*Saved data entries*.
• • •
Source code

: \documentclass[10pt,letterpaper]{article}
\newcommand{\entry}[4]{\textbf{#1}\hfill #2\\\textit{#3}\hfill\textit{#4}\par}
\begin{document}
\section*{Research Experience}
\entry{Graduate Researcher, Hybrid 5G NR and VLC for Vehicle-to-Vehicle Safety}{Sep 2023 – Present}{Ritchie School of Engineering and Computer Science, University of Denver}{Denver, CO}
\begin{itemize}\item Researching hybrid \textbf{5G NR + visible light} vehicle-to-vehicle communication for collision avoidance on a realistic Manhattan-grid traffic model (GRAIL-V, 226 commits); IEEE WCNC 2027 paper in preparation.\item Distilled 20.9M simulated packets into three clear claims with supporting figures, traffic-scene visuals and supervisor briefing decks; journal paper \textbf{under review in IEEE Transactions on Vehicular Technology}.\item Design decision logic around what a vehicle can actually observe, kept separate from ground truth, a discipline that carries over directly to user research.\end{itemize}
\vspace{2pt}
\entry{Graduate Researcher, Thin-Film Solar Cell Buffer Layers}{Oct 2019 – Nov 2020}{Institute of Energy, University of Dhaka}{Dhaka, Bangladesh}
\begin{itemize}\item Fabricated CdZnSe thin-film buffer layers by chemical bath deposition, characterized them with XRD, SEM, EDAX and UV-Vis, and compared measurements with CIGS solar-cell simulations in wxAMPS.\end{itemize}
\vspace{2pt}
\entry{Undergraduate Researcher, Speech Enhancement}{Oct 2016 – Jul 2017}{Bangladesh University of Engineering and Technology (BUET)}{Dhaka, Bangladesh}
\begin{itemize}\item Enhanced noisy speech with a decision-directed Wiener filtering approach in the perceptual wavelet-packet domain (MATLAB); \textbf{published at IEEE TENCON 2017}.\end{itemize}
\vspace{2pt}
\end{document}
• • •
*Required work*. Copy the entries exactly as they appear.

*Task output*.
Source code

: \documentclass[10pt,letterpaper]{article}
\newcommand{\entry}[4]{\textbf{#1}\hfill #2\\\textit{#3}\hfill\textit{#4}\par}
\begin{document}
\section*{Research Experience}
\entry{Graduate Researcher, Hybrid 5G NR and VLC for Vehicle-to-Vehicle Safety}{Sep 2023 – Present}{Ritchie School of Engineering and Computer Science, University of Denver}{Denver, CO}
\begin{itemize}\item Researching hybrid \textbf{5G NR + visible light} vehicle-to-vehicle communication for collision avoidance on a realistic Manhattan-grid traffic model (GRAIL-V, 226 commits); IEEE WCNC 2027 paper in preparation.\item Distilled 20.9M simulated packets into three clear claims with supporting figures, traffic-scene visuals and supervisor briefing decks; journal paper \textbf{under review in IEEE Transactions on Vehicular Technology}.\item Design decision logic around what a vehicle can actually observe, kept separate from ground truth, a discipline that carries over directly to user research.\end{itemize}
\vspace{2pt}
\entry{Graduate Researcher, Thin-Film Solar Cell Buffer Layers}{Oct 2019 – Nov 2020}{Institute of Energy, University of Dhaka}{Dhaka, Bangladesh}
\begin{itemize}\item Fabricated CdZnSe thin-film buffer layers by chemical bath deposition, characterized them with XRD, SEM, EDAX and UV-Vis, and compared measurements with CIGS solar-cell simulations in wxAMPS.\end{itemize}
\vspace{2pt}
\entry{Undergraduate Researcher, Speech Enhancement}{Oct 2016 – Jul 2017}{Bangladesh University of Engineering and Technology (BUET)}{Dhaka, Bangladesh}
\begin{itemize}\item Enhanced noisy speech with a decision-directed Wiener filtering approach in the perceptual wavelet-packet domain (MATLAB); \textbf{published at IEEE TENCON 2017}.\end{itemize}
\vspace{2pt}
\end{document}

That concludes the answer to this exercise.